Stored dataset items:
────────────────
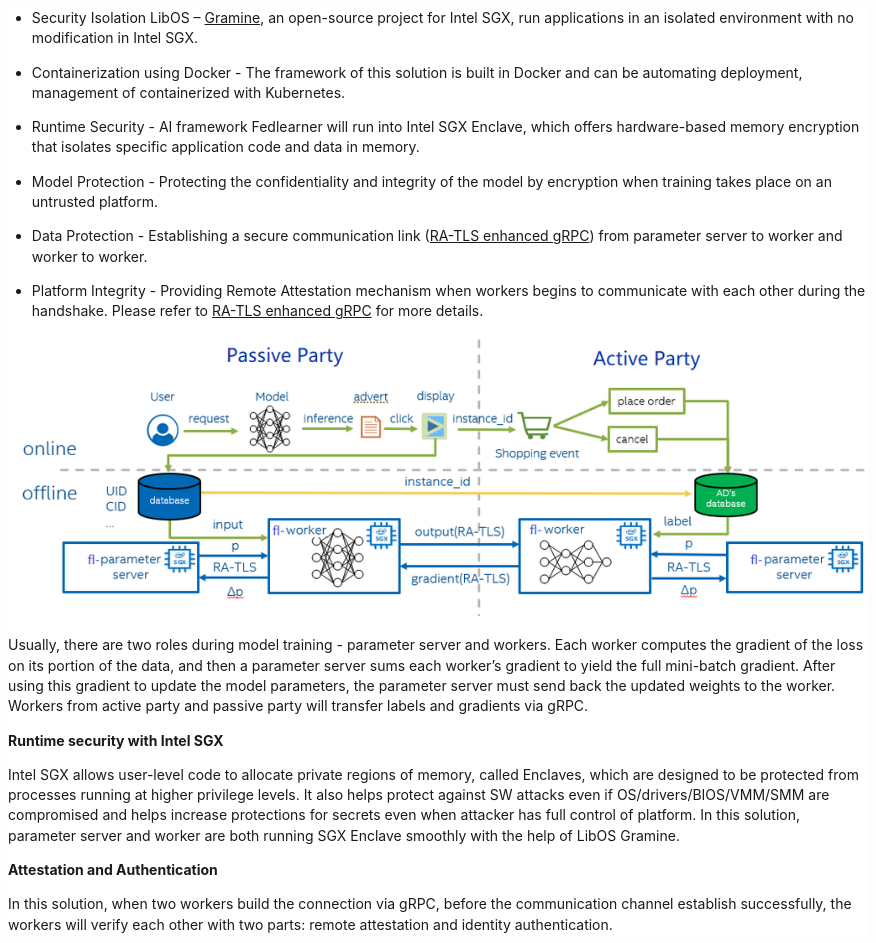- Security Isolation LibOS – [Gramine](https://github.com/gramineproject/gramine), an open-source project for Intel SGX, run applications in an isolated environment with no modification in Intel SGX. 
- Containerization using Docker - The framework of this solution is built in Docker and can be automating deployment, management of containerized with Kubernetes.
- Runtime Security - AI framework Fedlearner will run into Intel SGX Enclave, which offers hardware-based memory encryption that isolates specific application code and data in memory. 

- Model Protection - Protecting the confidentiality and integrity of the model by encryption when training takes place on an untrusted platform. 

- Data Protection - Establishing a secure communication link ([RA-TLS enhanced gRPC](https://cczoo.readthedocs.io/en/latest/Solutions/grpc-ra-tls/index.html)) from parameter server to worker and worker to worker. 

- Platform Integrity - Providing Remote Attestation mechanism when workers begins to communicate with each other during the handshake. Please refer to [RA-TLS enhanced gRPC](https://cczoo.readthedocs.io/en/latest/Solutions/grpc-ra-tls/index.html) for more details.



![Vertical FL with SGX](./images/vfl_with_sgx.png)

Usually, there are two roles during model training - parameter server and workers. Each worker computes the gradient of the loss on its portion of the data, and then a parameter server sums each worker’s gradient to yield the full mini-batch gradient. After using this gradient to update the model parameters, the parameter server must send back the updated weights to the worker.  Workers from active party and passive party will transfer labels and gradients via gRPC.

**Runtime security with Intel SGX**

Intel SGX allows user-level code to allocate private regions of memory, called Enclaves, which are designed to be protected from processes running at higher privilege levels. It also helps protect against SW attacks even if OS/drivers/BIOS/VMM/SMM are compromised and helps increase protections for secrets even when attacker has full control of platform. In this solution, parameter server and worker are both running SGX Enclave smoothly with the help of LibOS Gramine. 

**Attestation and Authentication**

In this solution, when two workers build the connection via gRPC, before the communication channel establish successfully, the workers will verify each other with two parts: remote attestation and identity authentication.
────────────────
WHAT TO WORK ON:
Scan the records above for the string "Runtime", then report every line that contains it.

COMPLETED TASK:
- Runtime Security - AI framework Fedlearner will run into Intel SGX Enclave, which offers hardware-based memory encryption that isolates specific application code and data in memory. 
**Runtime security with Intel SGX**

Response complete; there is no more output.